Senada dengan Kepala Daerah di Papua Barat Daya, para akademisi dan tokoh Masyarakat Adat juga menekankan pentingnya percepatan pengesahan Rancangan Undang-Undang Masyarakat Adat. Dalam konsultasi publik RUU tersebut, sejumlah tokoh menyerukan pembobotan substansi dan langkah-langkah konkret dari pemerintah agar aspirasi Masyarakat Adat di seluruh Nusantara, khususnya di Papua, tidak terus digantung.

Prof. Yesepus Fatem menjelaskan RUU Masyarakat Adat sangat krusial karena menjadi jawaban atas kebutuhan mendasar Masyarakat Adat yang selama ini tidak mendapat tempat dalam kebijakan negara. Ia berharap dari diskusi ini, pembobotan terhadap draft RUU Masyarakat Adat bisa segera dipenuhi supaya disusulkan dalam rangka pembahasan di DPR RI.

“Kehadiran RUU Masyarakat Adat ini bukan sekadar formalitas, tetapi menyangkut keadilan sosial bagi Masyarakat Adat yang selama ini hidup dalam ketidakpastian hukum dan minim akses terhadap pembangunan. RUU ini hadir karena ada banyak kebutuhan Masyarakat Adat yang harus diakomodasi oleh pemerintah, oleh negara, sehingga menghindari konflik dan memberikan kepastian hukum,” paparnya.
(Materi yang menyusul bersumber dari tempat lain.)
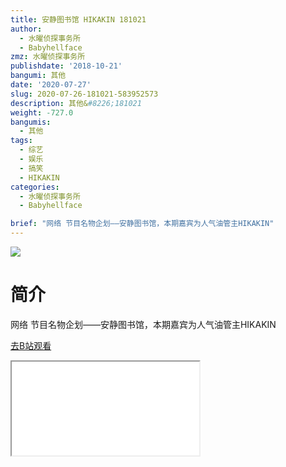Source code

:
 ```yaml
---
title: 安静图书馆 HIKAKIN 181021
author:
  - 水曜侦探事务所
  - Babyhellface
zmz: 水曜侦探事务所
publishdate: '2018-10-21'
bangumi: 其他
date: '2020-07-27'
slug: 2020-07-26-181021-583952573
description: 其他&#8226;181021
weight: -727.0
bangumis:
  - 其他
tags:
  - 综艺
  - 娱乐
  - 搞笑
  - HIKAKIN
categories:
  - 水曜侦探事务所
  - Babyhellface

brief: "网络 节目名物企划——安静图书馆，本期嘉宾为人气油管主HIKAKIN"
---
```

![](https://raw.githubusercontent.com/tcgriffith/owaraisite/master/static/tmpimg/b3011a6a55bac3f5c377403393da7250aa205b89.jpg.480.jpg)
# 简介  
网络
节目名物企划——安静图书馆，本期嘉宾为人气油管主HIKAKIN  

[去B站观看](https://www.bilibili.com/video/av583952573/)
<div class ="resp-container"><iframe class="testiframe" src="//player.bilibili.com/player.html?aid=583952573"", scrolling="no", allowfullscreen="true" > </iframe></div>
Prof. Fatem juga mendesak agar Masyarakat Adat diberi ruang untuk berpartisipasi dalam penyertaan modal dan pemanfaatan aset-aset mereka secara legal. Dikatakannya, Masyarakat Adat butuh makan dan minum, anak-anak mereka harus sekolah, butuh edukasi dan layanan kesehatan.

“Jadi, Masyarakat Adat  jangan dibiarkan terus hidup dalam ketimpangan. Mereka harus diberdayakan,” tegasnya.

Prof. Fatem menambahkan ketika Undang-Undang Masyarakat Adat disahkan, harus ada pasal-pasal yang melindungi individu atau lembaga yang melakukan advokasi terhadap perusakan sumber daya alam di wilayah adat. Ia juga mendorong pemerintah daerah agar menyusun Rancangan Peraturan Daerah Khusus (Raperdasus) sebagai bentuk perlindungan hukum terhadap Masyarakat Adat dari dampak buruk investasi.

“Dari sisi aturan, memungkinkan. Tapi masalahnya ada di implementasi,” tuturnya.

RUU Masyarakat Adat Sudah Dikonsultasikan 100 Kali

Deputi II Sekjen AMAN Erasmus Cahyadi menyatakan konsultasi publik RUU Masyarakat Adat ini telah berlangsung cukup lama dan intensif. Tahun ini, sebutnya, RUU Masyarakat Adat sudah dikonsultasikan ke Papua, Sulawesi.

“Sebentar lagi di Kalimantan, lalu Sumatera dan wilayah lain. Kalau dihitung sejak 2010, RUU Masyarakat Adat sudah dikonsultasikan lebih dari 100 kali,” ungkapnya.

Erasmus menambahkan forum konsultasi RUU Masyarakat Adat akan menyasar ke seluruh Nusantara. Dikatakannya, RUU ini mencakup Masyarakat Adat seluruh Indonesia. Karenanya, nilai-nilai baik dalam Otonomi Khusus Papua justru harus dikuatkan, bukan dihilangkan.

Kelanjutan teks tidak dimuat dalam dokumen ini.